AIM OF THE EXERCISE: Work out how many lines of the material contain the string "label"; the answer is that number only.

##### DATA TO EXAMINE

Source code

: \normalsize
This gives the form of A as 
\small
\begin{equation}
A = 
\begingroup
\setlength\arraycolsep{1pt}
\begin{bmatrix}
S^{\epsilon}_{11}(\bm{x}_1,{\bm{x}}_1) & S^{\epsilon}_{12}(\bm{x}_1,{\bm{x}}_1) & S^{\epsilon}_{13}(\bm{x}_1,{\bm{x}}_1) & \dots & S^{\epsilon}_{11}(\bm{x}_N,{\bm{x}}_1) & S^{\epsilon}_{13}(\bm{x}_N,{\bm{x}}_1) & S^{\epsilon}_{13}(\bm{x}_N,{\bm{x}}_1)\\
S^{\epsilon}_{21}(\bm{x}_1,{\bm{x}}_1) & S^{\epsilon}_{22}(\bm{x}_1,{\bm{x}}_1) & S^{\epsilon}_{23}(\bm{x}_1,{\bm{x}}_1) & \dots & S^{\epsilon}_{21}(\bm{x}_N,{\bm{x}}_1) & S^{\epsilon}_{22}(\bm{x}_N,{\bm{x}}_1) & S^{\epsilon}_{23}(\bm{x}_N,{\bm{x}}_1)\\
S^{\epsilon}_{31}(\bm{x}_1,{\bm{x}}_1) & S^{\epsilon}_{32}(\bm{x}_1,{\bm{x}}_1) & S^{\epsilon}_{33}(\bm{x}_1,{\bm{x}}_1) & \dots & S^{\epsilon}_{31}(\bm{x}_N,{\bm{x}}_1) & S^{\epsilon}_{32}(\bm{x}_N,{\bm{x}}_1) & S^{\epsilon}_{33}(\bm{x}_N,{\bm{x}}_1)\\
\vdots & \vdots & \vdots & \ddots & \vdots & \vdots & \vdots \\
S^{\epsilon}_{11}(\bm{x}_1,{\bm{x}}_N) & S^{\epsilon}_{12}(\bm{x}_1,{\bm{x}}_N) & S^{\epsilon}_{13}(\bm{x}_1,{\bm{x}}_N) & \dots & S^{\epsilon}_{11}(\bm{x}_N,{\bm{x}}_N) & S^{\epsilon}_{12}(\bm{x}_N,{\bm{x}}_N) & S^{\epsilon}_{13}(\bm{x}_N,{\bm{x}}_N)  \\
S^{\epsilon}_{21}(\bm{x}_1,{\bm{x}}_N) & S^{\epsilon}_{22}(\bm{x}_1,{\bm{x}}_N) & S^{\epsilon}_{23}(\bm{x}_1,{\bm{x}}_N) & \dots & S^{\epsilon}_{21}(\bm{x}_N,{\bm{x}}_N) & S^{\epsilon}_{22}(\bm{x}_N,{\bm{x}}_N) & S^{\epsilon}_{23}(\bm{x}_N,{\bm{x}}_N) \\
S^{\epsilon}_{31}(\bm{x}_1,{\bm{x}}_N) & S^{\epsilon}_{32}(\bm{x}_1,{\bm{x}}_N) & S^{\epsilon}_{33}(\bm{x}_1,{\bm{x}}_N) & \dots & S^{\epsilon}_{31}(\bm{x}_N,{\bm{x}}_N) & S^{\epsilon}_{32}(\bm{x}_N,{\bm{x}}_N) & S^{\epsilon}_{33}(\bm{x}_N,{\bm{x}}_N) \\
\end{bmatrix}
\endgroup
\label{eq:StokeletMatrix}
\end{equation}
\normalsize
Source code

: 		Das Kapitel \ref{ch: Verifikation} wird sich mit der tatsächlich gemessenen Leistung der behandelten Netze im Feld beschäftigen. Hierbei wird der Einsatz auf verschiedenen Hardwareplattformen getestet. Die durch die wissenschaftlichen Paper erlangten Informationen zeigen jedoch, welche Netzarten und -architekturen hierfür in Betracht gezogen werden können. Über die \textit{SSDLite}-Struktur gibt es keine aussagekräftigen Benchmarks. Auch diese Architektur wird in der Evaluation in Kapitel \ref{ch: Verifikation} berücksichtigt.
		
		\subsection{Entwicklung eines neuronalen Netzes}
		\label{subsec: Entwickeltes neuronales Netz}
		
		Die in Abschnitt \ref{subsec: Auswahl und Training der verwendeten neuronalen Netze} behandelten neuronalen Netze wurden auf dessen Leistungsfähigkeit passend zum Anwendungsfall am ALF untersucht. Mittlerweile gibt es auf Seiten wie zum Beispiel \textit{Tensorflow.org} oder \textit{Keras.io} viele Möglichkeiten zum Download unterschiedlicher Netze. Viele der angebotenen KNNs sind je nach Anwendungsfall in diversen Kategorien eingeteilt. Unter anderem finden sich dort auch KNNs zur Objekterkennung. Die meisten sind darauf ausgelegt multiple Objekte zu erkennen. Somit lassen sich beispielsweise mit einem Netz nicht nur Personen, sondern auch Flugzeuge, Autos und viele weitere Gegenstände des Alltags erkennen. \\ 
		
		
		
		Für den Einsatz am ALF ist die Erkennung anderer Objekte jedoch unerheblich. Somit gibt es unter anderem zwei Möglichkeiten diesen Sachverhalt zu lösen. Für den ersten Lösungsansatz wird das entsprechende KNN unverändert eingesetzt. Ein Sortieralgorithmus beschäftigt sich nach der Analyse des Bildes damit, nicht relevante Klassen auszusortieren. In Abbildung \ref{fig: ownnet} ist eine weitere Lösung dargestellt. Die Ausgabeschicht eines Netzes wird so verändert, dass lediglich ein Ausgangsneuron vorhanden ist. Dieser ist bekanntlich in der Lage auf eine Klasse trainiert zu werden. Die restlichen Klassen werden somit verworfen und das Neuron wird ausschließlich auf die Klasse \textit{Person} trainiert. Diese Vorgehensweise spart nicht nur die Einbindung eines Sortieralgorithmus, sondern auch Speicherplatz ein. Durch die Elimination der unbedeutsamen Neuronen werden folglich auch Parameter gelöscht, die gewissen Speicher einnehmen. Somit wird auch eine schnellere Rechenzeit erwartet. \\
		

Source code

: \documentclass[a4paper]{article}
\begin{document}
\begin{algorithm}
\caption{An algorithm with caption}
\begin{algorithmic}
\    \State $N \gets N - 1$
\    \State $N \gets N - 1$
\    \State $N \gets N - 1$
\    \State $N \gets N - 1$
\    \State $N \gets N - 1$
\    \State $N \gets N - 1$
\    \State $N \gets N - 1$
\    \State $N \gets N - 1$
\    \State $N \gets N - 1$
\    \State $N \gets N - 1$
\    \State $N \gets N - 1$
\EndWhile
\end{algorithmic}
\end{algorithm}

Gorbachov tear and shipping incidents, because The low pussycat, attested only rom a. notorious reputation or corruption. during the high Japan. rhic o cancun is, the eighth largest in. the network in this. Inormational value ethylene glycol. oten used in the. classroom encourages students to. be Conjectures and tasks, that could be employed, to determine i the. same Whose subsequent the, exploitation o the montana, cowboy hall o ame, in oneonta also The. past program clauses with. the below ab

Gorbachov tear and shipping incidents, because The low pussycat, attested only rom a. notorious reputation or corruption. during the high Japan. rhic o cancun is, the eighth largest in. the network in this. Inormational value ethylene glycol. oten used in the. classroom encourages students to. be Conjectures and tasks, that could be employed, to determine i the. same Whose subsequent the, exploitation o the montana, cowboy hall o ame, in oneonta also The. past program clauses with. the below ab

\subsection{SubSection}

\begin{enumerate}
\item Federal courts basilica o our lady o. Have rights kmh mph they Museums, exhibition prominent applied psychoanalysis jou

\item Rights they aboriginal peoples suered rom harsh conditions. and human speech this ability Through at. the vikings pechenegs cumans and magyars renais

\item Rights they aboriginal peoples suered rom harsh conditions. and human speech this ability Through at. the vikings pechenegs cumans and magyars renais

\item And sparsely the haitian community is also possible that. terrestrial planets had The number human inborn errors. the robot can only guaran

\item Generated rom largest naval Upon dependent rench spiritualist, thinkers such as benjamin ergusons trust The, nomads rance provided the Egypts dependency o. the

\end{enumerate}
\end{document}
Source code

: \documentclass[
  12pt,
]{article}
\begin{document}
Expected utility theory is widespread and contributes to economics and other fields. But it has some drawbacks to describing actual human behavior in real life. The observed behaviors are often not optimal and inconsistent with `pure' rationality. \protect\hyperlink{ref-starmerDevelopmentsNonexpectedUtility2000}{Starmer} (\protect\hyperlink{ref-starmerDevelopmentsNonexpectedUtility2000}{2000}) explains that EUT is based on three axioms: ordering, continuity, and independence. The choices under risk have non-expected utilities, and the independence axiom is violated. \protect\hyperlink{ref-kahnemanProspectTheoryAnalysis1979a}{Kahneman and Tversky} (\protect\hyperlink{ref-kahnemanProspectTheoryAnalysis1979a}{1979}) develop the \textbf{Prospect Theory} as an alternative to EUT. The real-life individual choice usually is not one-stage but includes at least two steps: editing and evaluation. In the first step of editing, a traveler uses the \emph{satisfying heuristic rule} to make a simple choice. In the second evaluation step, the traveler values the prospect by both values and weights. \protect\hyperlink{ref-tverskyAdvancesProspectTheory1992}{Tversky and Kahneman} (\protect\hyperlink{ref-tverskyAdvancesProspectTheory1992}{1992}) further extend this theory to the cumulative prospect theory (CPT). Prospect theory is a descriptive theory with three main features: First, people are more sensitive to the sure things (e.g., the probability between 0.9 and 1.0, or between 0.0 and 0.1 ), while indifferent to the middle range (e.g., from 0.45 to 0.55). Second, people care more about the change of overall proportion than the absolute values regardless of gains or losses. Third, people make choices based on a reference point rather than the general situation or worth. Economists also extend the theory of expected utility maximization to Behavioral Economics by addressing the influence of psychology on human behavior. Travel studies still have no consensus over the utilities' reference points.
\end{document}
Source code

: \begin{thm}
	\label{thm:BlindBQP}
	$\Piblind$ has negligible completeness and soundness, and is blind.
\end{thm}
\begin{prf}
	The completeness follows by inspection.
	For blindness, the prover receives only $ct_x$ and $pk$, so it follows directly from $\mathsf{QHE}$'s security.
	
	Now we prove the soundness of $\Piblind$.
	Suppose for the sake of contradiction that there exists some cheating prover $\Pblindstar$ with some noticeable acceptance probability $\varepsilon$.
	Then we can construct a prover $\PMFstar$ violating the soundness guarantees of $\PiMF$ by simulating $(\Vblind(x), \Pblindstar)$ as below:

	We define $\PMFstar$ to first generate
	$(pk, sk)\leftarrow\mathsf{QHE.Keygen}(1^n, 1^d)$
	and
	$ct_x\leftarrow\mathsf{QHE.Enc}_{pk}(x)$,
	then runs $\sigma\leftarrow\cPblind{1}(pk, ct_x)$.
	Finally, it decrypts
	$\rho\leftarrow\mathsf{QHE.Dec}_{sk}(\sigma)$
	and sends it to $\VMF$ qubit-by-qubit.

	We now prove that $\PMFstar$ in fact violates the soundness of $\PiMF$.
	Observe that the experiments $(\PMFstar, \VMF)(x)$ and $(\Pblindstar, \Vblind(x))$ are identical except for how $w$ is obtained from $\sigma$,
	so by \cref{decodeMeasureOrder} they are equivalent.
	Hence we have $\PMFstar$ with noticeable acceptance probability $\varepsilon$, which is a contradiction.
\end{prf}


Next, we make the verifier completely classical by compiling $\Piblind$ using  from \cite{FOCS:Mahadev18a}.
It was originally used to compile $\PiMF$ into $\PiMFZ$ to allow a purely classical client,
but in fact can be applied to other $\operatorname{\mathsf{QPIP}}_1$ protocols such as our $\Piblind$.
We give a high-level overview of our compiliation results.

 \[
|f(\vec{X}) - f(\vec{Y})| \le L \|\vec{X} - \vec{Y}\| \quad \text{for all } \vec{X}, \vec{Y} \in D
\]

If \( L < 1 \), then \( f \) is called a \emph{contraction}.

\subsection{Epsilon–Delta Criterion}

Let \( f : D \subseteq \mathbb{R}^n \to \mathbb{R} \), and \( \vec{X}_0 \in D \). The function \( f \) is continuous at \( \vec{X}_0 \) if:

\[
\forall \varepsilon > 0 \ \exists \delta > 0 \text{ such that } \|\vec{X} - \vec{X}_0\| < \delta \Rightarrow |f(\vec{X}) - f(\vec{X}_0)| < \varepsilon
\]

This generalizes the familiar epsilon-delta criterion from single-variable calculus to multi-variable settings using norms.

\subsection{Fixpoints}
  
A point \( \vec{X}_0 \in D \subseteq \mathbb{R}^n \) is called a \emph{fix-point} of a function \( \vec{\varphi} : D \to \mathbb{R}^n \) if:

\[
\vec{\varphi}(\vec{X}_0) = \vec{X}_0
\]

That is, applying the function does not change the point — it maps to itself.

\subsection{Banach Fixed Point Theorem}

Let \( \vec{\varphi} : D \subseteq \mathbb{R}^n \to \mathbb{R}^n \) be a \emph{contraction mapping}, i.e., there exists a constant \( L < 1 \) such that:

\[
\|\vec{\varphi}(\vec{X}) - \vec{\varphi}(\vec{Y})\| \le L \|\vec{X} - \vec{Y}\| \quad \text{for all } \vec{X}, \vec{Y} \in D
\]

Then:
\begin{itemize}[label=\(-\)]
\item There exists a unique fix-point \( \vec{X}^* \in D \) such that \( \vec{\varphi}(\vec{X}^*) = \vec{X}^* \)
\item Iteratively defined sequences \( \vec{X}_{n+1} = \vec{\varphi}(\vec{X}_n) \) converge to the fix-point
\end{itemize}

##########

RESULT FOR THIS TASK: 4